Proof. This lemma is a generalization of Groupoids, Lemma 39.15.7 which deals with the case of a groupoid in schemes. We can't quite use the same argument, so we use the material on “crystals of quasi-coherent sheaves” we developed above.
Choose a scheme $W$ and a surjective étale morphism $W \to U$. Choose a scheme $V$ and a surjective étale morphism $V \to W \times _{U, s} R$. Choose a scheme $V'$ and a surjective étale morphism $V' \to R \times _{t, U} W$. Consider the collection of schemes
\[ I = \{ W, W \times _ U W, V, V', V \times _ R V'\} \]
and the set of morphisms of schemes
\[ \Phi = \{ \text{pr}_ i : W \times _ U W \to W, V \to W, V' \to W, V \times _ R V' \to V, V \times _ R V' \to V'\} \]
Set $X = (I, \Phi )$. Recall that we have defined a category $\textit{CQC}(X)$ of crystals of quasi-coherent sheaves on $X$. There is a functor
\[ \mathit{QCoh}(U, R, s, t, c) \longrightarrow \textit{CQC}(X) \]
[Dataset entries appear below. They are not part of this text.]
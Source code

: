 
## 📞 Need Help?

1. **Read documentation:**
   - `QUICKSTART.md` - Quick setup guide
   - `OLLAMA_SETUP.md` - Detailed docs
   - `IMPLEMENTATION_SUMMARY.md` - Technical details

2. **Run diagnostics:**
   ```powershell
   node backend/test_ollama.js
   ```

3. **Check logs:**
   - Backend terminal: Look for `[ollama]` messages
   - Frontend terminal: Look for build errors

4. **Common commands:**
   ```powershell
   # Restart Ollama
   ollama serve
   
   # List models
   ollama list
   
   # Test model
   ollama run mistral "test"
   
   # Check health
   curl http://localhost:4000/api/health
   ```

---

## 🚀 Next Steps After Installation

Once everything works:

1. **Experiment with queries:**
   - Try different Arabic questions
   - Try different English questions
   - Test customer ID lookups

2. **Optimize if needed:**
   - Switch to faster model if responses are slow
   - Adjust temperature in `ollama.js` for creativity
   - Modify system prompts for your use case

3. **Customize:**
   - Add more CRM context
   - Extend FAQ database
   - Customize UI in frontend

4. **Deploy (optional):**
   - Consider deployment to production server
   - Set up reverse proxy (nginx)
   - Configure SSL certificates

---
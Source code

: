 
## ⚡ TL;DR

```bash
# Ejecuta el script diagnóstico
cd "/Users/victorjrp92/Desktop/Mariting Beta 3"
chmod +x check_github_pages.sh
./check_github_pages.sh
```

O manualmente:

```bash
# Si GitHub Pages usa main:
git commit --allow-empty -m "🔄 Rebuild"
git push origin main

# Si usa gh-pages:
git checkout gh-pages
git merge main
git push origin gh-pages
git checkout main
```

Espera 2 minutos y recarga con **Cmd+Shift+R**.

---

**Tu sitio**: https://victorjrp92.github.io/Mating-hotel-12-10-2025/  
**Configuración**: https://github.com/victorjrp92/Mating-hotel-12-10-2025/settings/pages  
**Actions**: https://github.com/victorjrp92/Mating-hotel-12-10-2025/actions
which assigns to $(\mathcal{F}, \alpha )$ the sheaf $\mathcal{F}|_ W$ on $W$, the sheaf $\mathcal{F}|_{W \times _ U W}$ on $W \times _ U W$, the pullback of $\mathcal{F}$ via $V \to W \times _{U, s} R \to W \to U$ on $V$, the pullback of $\mathcal{F}$ via $V' \to R \times _{t, U} W \to W \to U$ on $V'$, and finally the pullback of $\mathcal{F}$ via $V \times _ R V' \to V \to W \times _{U, s} R \to W \to U$ on $V \times _ R V'$. As comparison maps $\{ \alpha _\phi \} _{\phi \in \Phi }$ we use the obvious ones (coming from associativity of pullbacks) except for the map $\phi = \text{pr}_{V'} : V \times _ R V' \to V'$ we use the pullback of $\alpha : t^*\mathcal{F} \to s^*\mathcal{F}$ to $V \times _ R V'$. This makes sense because of the following commutative diagram
\[ \xymatrix{ & V \times _ R V' \ar[ld] \ar[rd] \\ V \ar[rd] \ar[dd] & & V' \ar[ld] \ar[dd] \\ & R \ar@<-1ex>[dd]_ s \ar@<1ex>[dd]^ t \\ W \ar[rd] & & W \ar[ld] \\ & U } \]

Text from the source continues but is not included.